Jon Lund makes some good points in his essay “Why tablet magazines are a failure.”

Tablet magazines need not fail. Here’s how to save them.

1. Make tablet magazines more focused. Consumers may not download an automobile magazine on their iPad every month. But they may hunt down an app that helps them choose the right minivan or muscle car. Break existing magazines into a la carte offerings, enhance them with utility, and distribute them to targeted audiences.  

More on the topic, from a 2010 blog post. If only publishers had listened.

2. Partner. Publishers have content. Brands have products. Put them together and you have a powerful way to sell merchandise. Nike sells running shoes. Publishers make content for runners.
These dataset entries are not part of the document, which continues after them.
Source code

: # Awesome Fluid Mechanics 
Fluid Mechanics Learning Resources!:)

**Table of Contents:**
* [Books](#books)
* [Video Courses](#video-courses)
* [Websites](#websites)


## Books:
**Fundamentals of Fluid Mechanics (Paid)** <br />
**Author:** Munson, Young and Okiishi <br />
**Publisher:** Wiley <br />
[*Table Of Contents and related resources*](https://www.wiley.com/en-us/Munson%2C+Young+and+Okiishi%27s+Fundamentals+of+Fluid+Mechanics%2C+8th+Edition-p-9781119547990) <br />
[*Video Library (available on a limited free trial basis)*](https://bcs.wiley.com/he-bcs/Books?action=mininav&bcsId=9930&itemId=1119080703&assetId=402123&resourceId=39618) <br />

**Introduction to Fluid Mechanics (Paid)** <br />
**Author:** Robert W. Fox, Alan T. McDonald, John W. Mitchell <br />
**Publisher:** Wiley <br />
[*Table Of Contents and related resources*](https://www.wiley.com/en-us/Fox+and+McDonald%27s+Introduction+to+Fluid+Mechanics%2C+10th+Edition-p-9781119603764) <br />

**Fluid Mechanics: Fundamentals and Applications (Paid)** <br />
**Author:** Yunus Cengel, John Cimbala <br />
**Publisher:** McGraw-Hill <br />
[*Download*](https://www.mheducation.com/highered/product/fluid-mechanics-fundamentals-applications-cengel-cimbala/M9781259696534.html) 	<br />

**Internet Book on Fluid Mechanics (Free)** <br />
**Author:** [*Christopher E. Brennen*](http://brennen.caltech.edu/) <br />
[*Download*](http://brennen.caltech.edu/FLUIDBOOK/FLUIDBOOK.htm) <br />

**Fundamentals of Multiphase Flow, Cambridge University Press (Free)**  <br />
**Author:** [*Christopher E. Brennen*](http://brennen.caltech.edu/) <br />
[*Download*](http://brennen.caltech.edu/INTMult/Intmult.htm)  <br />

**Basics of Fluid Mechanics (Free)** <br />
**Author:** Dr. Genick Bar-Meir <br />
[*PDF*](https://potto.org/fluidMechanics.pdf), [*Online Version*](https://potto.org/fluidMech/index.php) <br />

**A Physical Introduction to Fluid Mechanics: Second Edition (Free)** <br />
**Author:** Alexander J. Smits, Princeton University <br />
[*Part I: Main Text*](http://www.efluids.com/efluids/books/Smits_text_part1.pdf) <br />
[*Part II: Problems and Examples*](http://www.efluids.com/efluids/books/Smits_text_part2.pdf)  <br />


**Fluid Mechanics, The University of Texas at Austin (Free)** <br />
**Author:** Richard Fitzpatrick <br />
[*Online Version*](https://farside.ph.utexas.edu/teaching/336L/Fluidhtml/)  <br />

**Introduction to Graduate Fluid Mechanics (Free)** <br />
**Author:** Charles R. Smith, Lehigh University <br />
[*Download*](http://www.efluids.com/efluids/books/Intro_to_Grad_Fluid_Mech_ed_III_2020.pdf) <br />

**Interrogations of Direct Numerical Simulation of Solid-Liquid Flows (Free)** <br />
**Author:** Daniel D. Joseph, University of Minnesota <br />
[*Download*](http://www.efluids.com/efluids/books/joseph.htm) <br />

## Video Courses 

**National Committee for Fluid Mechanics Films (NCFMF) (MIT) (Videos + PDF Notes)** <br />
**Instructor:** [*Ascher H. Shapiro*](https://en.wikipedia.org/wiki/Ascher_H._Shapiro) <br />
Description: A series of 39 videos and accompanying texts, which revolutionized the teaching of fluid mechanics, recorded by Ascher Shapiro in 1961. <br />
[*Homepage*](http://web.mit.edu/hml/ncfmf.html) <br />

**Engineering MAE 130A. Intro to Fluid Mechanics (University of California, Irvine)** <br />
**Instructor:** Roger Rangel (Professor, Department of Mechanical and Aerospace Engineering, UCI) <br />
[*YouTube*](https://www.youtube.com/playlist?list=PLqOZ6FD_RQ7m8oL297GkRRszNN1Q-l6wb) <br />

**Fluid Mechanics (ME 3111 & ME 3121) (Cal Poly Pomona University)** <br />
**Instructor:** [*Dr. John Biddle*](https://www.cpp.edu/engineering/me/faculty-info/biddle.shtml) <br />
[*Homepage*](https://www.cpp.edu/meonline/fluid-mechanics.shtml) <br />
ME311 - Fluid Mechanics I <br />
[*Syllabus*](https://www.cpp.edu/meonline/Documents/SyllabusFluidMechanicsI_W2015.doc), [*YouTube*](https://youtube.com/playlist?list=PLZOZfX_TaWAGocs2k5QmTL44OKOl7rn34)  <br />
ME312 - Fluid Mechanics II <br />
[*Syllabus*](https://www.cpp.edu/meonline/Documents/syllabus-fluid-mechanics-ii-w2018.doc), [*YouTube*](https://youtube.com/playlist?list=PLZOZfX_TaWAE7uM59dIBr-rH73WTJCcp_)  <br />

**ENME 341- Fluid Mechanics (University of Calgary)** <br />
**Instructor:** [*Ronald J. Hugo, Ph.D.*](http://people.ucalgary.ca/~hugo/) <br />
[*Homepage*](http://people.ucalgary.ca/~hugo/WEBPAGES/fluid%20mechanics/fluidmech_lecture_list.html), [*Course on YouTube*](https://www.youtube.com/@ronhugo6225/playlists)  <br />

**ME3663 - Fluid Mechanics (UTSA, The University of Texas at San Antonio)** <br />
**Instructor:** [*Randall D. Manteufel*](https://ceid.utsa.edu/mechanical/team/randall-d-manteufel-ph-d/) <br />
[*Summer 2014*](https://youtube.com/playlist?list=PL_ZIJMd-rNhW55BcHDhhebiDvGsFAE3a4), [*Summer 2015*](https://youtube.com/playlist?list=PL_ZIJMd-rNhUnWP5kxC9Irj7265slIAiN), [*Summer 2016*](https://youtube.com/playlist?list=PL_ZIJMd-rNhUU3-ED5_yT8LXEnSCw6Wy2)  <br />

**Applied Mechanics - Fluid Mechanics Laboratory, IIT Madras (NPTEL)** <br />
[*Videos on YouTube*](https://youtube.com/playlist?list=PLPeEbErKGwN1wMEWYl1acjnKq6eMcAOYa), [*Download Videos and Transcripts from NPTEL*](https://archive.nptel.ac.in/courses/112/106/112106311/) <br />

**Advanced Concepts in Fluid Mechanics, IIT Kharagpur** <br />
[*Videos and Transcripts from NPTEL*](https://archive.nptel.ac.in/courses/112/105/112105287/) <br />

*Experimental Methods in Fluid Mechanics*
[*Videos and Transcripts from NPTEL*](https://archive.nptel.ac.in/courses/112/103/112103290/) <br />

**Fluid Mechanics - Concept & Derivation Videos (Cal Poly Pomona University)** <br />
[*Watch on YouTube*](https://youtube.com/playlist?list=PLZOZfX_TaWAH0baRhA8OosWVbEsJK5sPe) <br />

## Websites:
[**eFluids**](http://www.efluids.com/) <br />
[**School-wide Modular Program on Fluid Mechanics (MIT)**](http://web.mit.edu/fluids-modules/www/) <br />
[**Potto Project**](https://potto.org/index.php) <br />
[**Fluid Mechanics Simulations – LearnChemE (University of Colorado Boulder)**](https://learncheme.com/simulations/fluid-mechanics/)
An app that helps runners train for a marathon by providing advice, interspersed with marketing for Nike products and e-commerce links, delivers value for everyone.

3. Make them special. If consumers can get the same content elsewhere, they will. Capitalize on ways that tablet magazines trump the web: rich design that isn’t confined to templates; offline content that doesn’t require internet; instantaneous interactivity without streaming; experiential content that leverages tablet features like gyroscopes and cameras.

4. Get people talking. Magazines are full of stories. Let consumers join the fray through real-time commenting, twitter feeds and other modules that turn soliloquies into dialogues. Turn magazines into something to do, rather than something to read. Provide access to the authors and subjects of your magazines through in-app forums that incentivize consumers to participate.

5. Get people shopping. Every magazine spread is a catalog waiting to happen. Embed click-to-buy links and infuse your content with e-commerce capabilities. The commissions provide revenue opportunities that allow publishers to shift their models from money-up-front issues to free content intended to amass large audiences bustling with buyers.